In the spring of 1914 she was sentenced to prison for her anti-war speeches. Paul Levi was her trial lawyer, and became her new lover. In 1915, under the pseudonym “Junius”, she wrote a pamphlet—the famous Junius Pamphlet—against the brutality of the War which had been raging since 1 August 1914. At the end of 1915 she joined forces with Karl Liebknecht and other Social Democratic opponents of the war to form the “Internationale” group, from which the Spartacus group emerged in 1916.

From July 1916 to November 1918, Rosa Luxemburg was imprisoned in Berlin, Wronki, and Wrocław. In 1917 she supported the February and October revolutions in Russia with articles written from prison. She welcomed the upheavals, while at the same time warning against a Bolshevik dictatorship. On the Russian Revolution, which contained this warning, was not published until 1922, however. In this text she stated that “Without unrestricted freedom of the press and of assembly, without a free struggle of opinions, vitality withers away in each public institution—it becomes a pseudo-vitality.”
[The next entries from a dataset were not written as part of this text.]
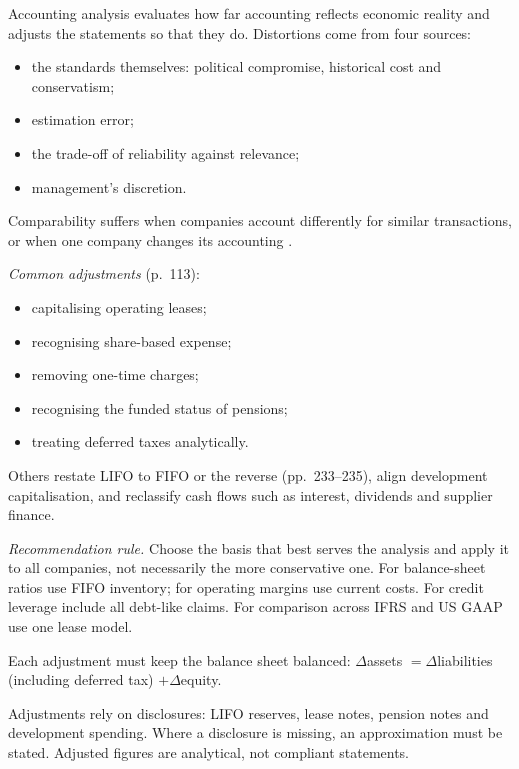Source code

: \begin{qfmethod}\label{meth:accounting-analysis-adjustments}
 Accounting analysis evaluates how far accounting reflects economic reality and adjusts the statements so that they do. Distortions come from four sources:
\begin{itemize}
\item the standards themselves: political compromise, historical cost and conservatism;
\item estimation error;
\item the trade-off of reliability against relevance;
\item management's discretion.
\end{itemize}
Comparability suffers when companies account differently for similar transactions, or when one company changes its accounting \citep[pp.~12--13 and~106--108]{financial-statement-analysis-2009}.

\emph{Common adjustments} (p.~113):
\begin{itemize}
\item capitalising operating leases;
\item recognising share-based expense;
\item removing one-time charges;
\item recognising the funded status of pensions;
\item treating deferred taxes analytically.
\end{itemize}
Others restate LIFO to FIFO or the reverse (pp.~233--235), align development capitalisation, and reclassify cash flows such as interest, dividends and supplier finance.

\emph{Recommendation rule.} Choose the basis that best serves the analysis and apply it to all companies, not necessarily the more conservative one. For balance-sheet ratios use FIFO inventory; for operating margins use current costs. For credit leverage include all debt-like claims. For comparison across IFRS and US GAAP use one lease model.

 Each adjustment must keep the balance sheet balanced: $\Delta$assets $=\Delta$liabilities (including deferred tax) $+\Delta$equity.

 Adjustments rely on disclosures: LIFO reserves, lease notes, pension notes and development spending. Where a disclosure is missing, an approximation must be stated. Adjusted figures are analytical, not compliant statements.


\end{qfmethod}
After her release from prison on 9 November 1918, she fully committed herself to the German November Revolution. Together with Karl Liebknecht, she published Die Rote Fahne (The Red Flag), campaigned for comprehensive social transformation, and was one of the founders of the Communist Party of Germany (KPD) at the turn of the years 1918–1919.

On 15 January 1919, Rosa Luxemburg and Karl Liebknecht were murdered in Berlin by officers and soldiers of the counter-revolutionary Reichswehr units.